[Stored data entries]
----
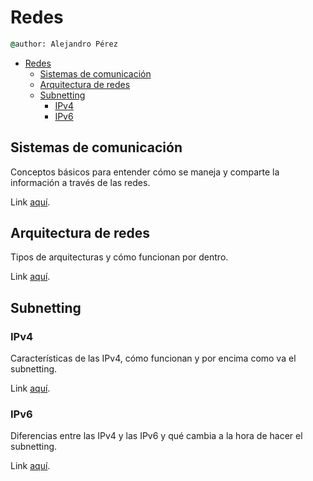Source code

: 
# Redes

``` cmd
@author: Alejandro Pérez
```

- [Redes](#redes)
  - [Sistemas de comunicación](#sistemas-de-comunicación)
  - [Arquitectura de redes](#arquitectura-de-redes)
  - [Subnetting](#subnetting)
    - [IPv4](#ipv4)
    - [IPv6](#ipv6)

## Sistemas de comunicación

Conceptos básicos para entender cómo se maneja y comparte la información a través de las redes.

Link [aquí](intro-sistemas-comunicacion.md).

## Arquitectura de redes

Tipos de arquitecturas y cómo funcionan por dentro.

Link [aquí](intro-arquitectura-redes.md).

## Subnetting

### IPv4

Características de las IPv4, cómo funcionan y por encima como va el subnetting.

Link [aquí](subnetting-ipv4.md).

### IPv6

Diferencias entre las IPv4 y las IPv6 y qué cambia a la hora de hacer el subnetting.

Link [aquí](subnetting-ipv6.md).

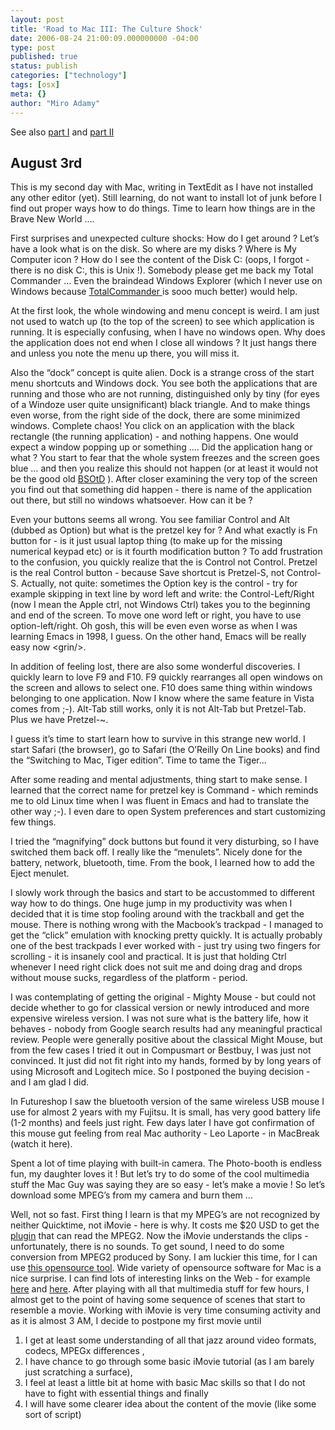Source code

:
 ```yaml
---
layout: post
title: 'Road to Mac III: The Culture Shock'
date: 2006-08-24 21:00:09.000000000 -04:00
type: post
published: true
status: publish
categories: ["technology"]
tags: [osx]
meta: {}
author: "Miro Adamy"
---
```

See also <a href="{{< ref 2006-08-22-road-to-mac-i-hard-decisions.md >}}">part I</a>
 and <a href="{{< ref 2006-08-23-road-to-mac-ii-ive-got-a-macbook.md >}}">part II</a>


## August 3rd

<p>This is my second day with Mac, writing in TextEdit as I have not installed any other editor (yet). Still learning, do not want to install lot of junk before I find out proper ways how to do things. Time to learn how things are in the Brave New World ….</p>
<p>First surprises and unexpected culture shocks: How do I get around ? Let’s have a look what is on the disk. So where are my disks ? Where is My Computer icon ? How do I see the content of the Disk C: (oops, I forgot - there is no disk C:, this is Unix !). Somebody please get me back my Total Commander … Even the braindead Windows Explorer (which I never use on Windows because <a href="http://www.ghisler.com/" title="TotalCommander ">TotalCommander </a>  is sooo much better) would help.</p>
<p>At the first look, the whole windowing and menu concept is weird. I am just not used to watch up (to the top of the screen) to see which application is running. It is especially confusing, when I have no windows open. Why does the application does not end when I close all windows ? It just hangs there and unless you note the menu up there, you will miss it.</p>
<p>Also the “dock” concept is quite alien. Dock is a strange cross of the start menu shortcuts and Windows dock. You see both the applications that are running and those who are not running, distinguished only by tiny (for eyes of a Windoze user quite unsignificant) black triangle. And to make things even worse, from the right side of the dock, there are some minimized windows. Complete chaos! You click on an application with the black rectangle (the running application) - and nothing happens. One would expect a window popping up or something .... Did the application hang or what ? You start to fear that the whole system freezes and the screen goes blue … and then you realize this should not happen (or at least it would not be the good old <a href="http://en.wikipedia.org/wiki/Blue_Screen_of_Death" title="BSOtD">BSOtD</a> ). After closer examining the very top of the screen you find out that something did happen - there is name of the application out there, but still no windows whatsoever. How can it be ?</p>
<p>Even your buttons seems all wrong. You see familiar Control and Alt (dubbed as Option) but what is the pretzel key for ? And what exactly is Fn button for - is it just usual laptop thing (to make up for the missing numerical keypad etc) or is it fourth modification button ? To add frustration to the confusion, you quickly realize that the is Control not Control. Pretzel is the real Control button - because Save shortcut is Pretzel-S, not Control-S. Actually, not quite: sometimes the Option key is the control - try for example skipping in text line by word left and write: the Control-Left/Right (now I mean the Apple ctrl, not Windows Ctrl) takes you to the beginning and end of the screen. To move one word left or right, you have to use option-left/right. Oh gosh, this will be even even worse as when I was learning Emacs in 1998, I guess. On the other hand, Emacs will be really easy now &lt;grin/&gt;.</p>
<p>In addition of feeling lost, there are also some wonderful discoveries. I quickly learn to love F9 and F10. F9 quickly rearranges all open windows on the screen and allows to select one. F10 does same thing within windows belonging to one application. Now I know where the same feature in Vista comes from ;-). Alt-Tab still works, only it is not Alt-Tab but Pretzel-Tab. Plus we have Pretzel-~.</p>
<p>I guess it’s time to start learn how to survive in this strange new world. I start Safari (the browser), go to Safari (the O’Reilly On Line books) and find the “Switching to Mac, Tiger edition”. Time to tame the Tiger…</p>
<p>After some reading and mental adjustments, thing start to make sense. I learned that the correct name for pretzel key is Command - which reminds me to old Linux time when I was fluent in Emacs and had to translate the other way ;-). I even dare to open System preferences and start customizing few things.</p>
<p>I tried the “magnifying” dock buttons but found it very disturbing, so I have switched them back off. I really like the “menulets”. Nicely done for the battery, network, bluetooth, time. From the book, I learned how to add the Eject menulet.</p>
<p>I slowly work through the basics and start to be accustommed to different way how to do things. One huge jump in my productivity was when I decided that it is time stop fooling around with the trackball and get the mouse. There is nothing wrong with the Macbook’s trackpad - I managed to get the “click” emulation with knocking pretty quickly. It is actually probably one of the best trackpads I ever worked with - just try using two fingers for scrolling - it is insanely cool and practical. It is just that holding Ctrl whenever I need right click does not suit me and doing drag and drops without mouse sucks, regardless of the platform - period.</p>
<p>I was contemplating of getting the original - Mighty Mouse - but could not decide whether to go for classical version or newly introduced and more expensive wireless version. I was not sure what is the battery life, how it behaves - nobody from Google search results had any meaningful practical review. People were generally positive about the classical Might Mouse, but from the few cases I tried it out in Compusmart or Bestbuy, I was just not convinced. It just did not fit right into my hands, formed by by long years of using Microsoft and Logitech mice. So I postponed the buying decision - and I am glad I did.</p>
<p>In Futureshop I saw the bluetooth version of the same wireless USB mouse I use for almost 2 years with my Fujitsu. It is small, has very good battery life (1-2 months) and feels just right. Few days later I have got confirmation of this mouse gut feeling from real Mac authority - Leo Laporte - in MacBreak (watch it here).</p>
<p>Spent a lot of time playing with built-in camera. The Photo-booth is endless fun, my daughter loves it ! But let’s try to do some of the cool multimedia stuff the Mac Guy was saying they are so easy - let’s make a movie ! So let’s download some MPEG’s from my camera and burn them …</p>
<p>Well, not so fast. First thing I learn is that my MPEG’s are not recognized by neither Quicktime, not iMovie - here is why. It costs me $20 USD to get the <a href="http://www.apple.com/quicktime/mpeg2/" title="plugin">plugin</a> that can read the MPEG2. Now the iMovie understands the clips - unfortunately, there is no sounds. To get sound, I need to do some conversion from MPEG2 produced by Sony. I am luckier this time, for I can use <a href="http://www.squared5.com/" title="this opensource tool">this opensource tool</a>. Wide variety of opensource software for Mac is a nice surprise. I can find lots of interesting links on the Web - for example <a href="http://www.softwarearchives.com/macintosh/" title="here">here</a> and <a href="http://www.versiontracker.com/macosx/" title="here">here</a>. After playing with all that multimedia stuff for few hours, I almost get to the point of having some sequence of scenes that start to resemble a movie. Working with iMovie is very time consuming activity and as it is almost 3 AM, I decide to postpone my first movie until</p>
<ol>
<li>I get at least some understanding of all that jazz around video formats, codecs, MPEGx differences ,</li>
<li>I have chance to go through some basic iMovie tutorial (as I am barely just scratching a surface),</li>
<li>I feel at least a little bit at home with basic Mac skills so that I do not have to fight with essential things and finally</li>
<li>I will have some clearer idea about the content of the movie (like some sort of script)</li>
</ol>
----
• _PROBLEM DETAILS_
From the line containing "<li>I have chance" through the last line of the entries above, print each line exactly as it stands.

• _TASK SOLUTION_
<li>I have chance to go through some basic iMovie tutorial (as I am barely just scratching a surface),</li>
<li>I feel at least a little bit at home with basic Mac skills so that I do not have to fight with essential things and finally</li>
<li>I will have some clearer idea about the content of the movie (like some sort of script)</li>
</ol>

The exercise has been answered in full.